Steyning, a ‘neat’ market town several miles north-west of Brighton, was said in 1823 to have ‘no manufactory of any description’ and trade ‘entirely of a domestic nature’.3 The borough covered only a small part, about 20 acres, of the parish, which extended over some 3,100 acres. The franchise was in the resident ratepayers and it was reported in 1831 that, in addition to the 118 eligible voters, there were ‘about 16 borough houses which have the right of voting, at present occupied by paupers’. Bernard Edward Howard, 12th duke of Norfolk, the lord of the manor, appointed the constable, who served as the returning officer for parliamentary elections. Norfolk, a Whig, held unchallenged control of the borough in this period, owing to his predecessor’s purchase of the Honywood interest around 1800. Among the Members he nominated were his brother, his nephew and the auditor of his estates (Blount).

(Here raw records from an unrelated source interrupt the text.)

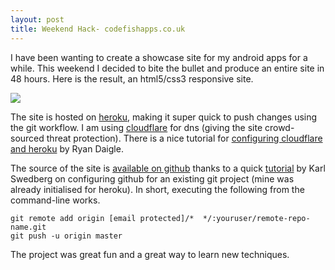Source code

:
 ```yaml
---
layout: post
title: Weekend Hack- codefishapps.co.uk
---
```


I have been wanting to create a showcase site for my android apps for a
while. This weekend I decided to bite the bullet and produce an entire
site in 48 hours. Here is the result, an html5/css3 responsive site.









![](http://i46.tinypic.com/t7z8xt.png)










The site is hosted on [heroku](http://www.heroku.com), making it super
quick to push changes using the git workflow. I am using
[cloudflare](http://www.cloudflare.com) for dns (giving the site
crowd-sourced threat protection). There is a nice tutorial for
[configuring cloudflare and
heroku](http://www.ryandaigle.com/a/cloudflare-dns-heroku) by Ryan
Daigle.










The source of the site is [available on
github](https://github.com/drei01/codefish-site) thanks to a quick
[tutorial](http://blog.karlswedberg.com/pushing-an-existing-local-repo-to-new-github-repo/)
by Karl Swedberg on configuring github for an existing git project (mine
was already initialised for heroku). In short, executing the following
from the command-line works.










    git remote add origin [email protected]/*  */:youruser/remote-repo-name.git   
    git push -u origin master



The project was great fun and a great way to learn new techniques.









 










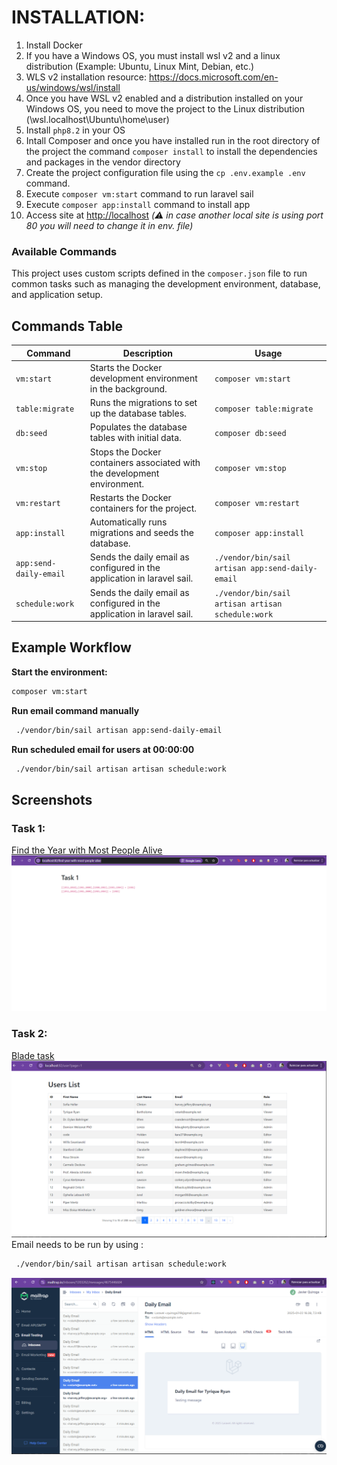 # INSTALLATION:

1. Install Docker 
2. If you have a Windows OS, you must install wsl v2 and a linux distribution (Example: Ubuntu, Linux Mint, Debian, etc.)
3. WLS v2 installation resource: https://docs.microsoft.com/en-us/windows/wsl/install
4. Once you have WSL v2 enabled and a distribution installed on your Windows OS, you need to move the project to the Linux distribution (\\wsl.localhost\Ubuntu\home\user)
5. Install `php8.2` in your OS 
6. Intall Composer and once you have installed run in the root directory of the project the command `composer install` to install the dependencies and packages in the vendor directory
7. Create the project configuration file using the `cp .env.example .env` command.
8. Execute `composer vm:start` command to run laravel sail
9. Execute  `composer app:install` command to install app
10. Access site at <http://localhost> *(:warning: in case another local site is using port 80 you will need to change it in env. file)*



 ### Available Commands

This project uses custom scripts defined in the `composer.json` file to run common tasks such as managing the development environment, database, and application setup.

## Commands Table

| **Command**                 | **Description**                                                             | **Usage**                              |
|-----------------------------|-----------------------------------------------------------------------------|----------------------------------------|
| `vm:start`         | Starts the Docker development environment in the background.                | `composer vm:start`                   |
| `table:migrate`    | Runs the migrations to set up the database tables.                          | `composer table:migrate`              |
| `db:seed`          | Populates the database tables with initial data.                            | `composer db:seed`                    |
| `vm:stop`          | Stops the Docker containers associated with the development environment.    | `composer vm:stop`                    |
| `vm:restart`       | Restarts the Docker containers for the project.                             | `composer vm:restart`                 |
| `app:install`      | Automatically runs migrations and seeds the database.                       | `composer app:install`                |
| `app:send-daily-email` | Sends the daily email as configured in the application in laravel sail.                     | `./vendor/bin/sail artisan app:send-daily-email`       |
| `schedule:work` | Sends the daily email as configured in the application in laravel sail.                     | `./vendor/bin/sail artisan artisan schedule:work`       |

## Example Workflow

 **Start the environment:**
   ```bash
   composer vm:start
   ```
 **Run email command manually**
   ```bash
    ./vendor/bin/sail artisan app:send-daily-email
   ```

 **Run scheduled email for users at 00:00:00**
  ```bash
   ./vendor/bin/sail artisan artisan schedule:work
  ```

## Screenshots
 ### Task 1:
[Find the Year with Most People Alive](http://localhost:82/find-year-with-most-people-alive)
![task 1](screenshots/task1.png)

 ### Task 2:
[Blade task](http://localhost:82/user)
![task 1](screenshots/blade_lists.png)
Email needs to be run by using :   
  ```bash
   ./vendor/bin/sail artisan artisan schedule:work
  ```
![emails 2](screenshots/email.png)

Philips replaced his father, a Manchester cotton merchant, in 1820, apparently as part of a deal by which his father had loaned the duke £50,000; Du Cane, who came from a family of London merchants and bankers, was presumably a paying guest. Steyning and the contiguous borough of Bramber were condemned by Thomas Oldfield as ‘a finished picture of political deformity’.4

The occupiers of neighbouring land sent petitions to Parliament for relief from agricultural distress, 30 May 1820, 10 Apr. 1821, and the inhabitants petitioned the Commons for repeal of the coastwise coal duty, 22 Apr. 1823.5 Petitions were forwarded to the Commons from the owners and occupiers of land in the hundred of Steyning against revision of the corn laws, 6 Apr. 1827, and the importation of wool, 11 July 1828, 27 Mar. 1829.6 The gentry, clergy, freeholders and inhabitants presented anti-Catholic petitions to both Houses, 4, 16 Mar. 1829.7 Philips and Du Cane nevertheless voted for the Wellington ministry’s emancipation bill, in accordance with the views of their patron, a prominent Catholic. Norfolk and his Members also approved of the Grey ministry’s reform bills of 1831, which proposed the complete disfranchisement of Steyning. When the matter came up in committee, 26 July, the Tory Sir Charles Wetherell asked the Sussex county Members why no attempt had been made to save the borough, of which he confessed to know nothing. The reply was that such ‘rotten boroughs’ were indefensible, and Nicholas Ridley Colborne, Member for Horsham, added somewhat disingenuously that ‘the last time the present Members for Steyning went down to stand for that borough, they distinctly told the electors ... what would be the effect of the bill, and the electors returned them unanimously, knowing that it would be the last vote they would have to give’. The new criteria adopted in the revised reform bill of December 1831 confirmed Steyning’s fate, as it contained 218 houses and paid £335 in assessed taxes, placing it 43rd in the list of the smallest English boroughs. Its disfranchisement was agreed to by the Commons without debate, 20 Feb. 1832, and it was absorbed into the Western division of Sussex.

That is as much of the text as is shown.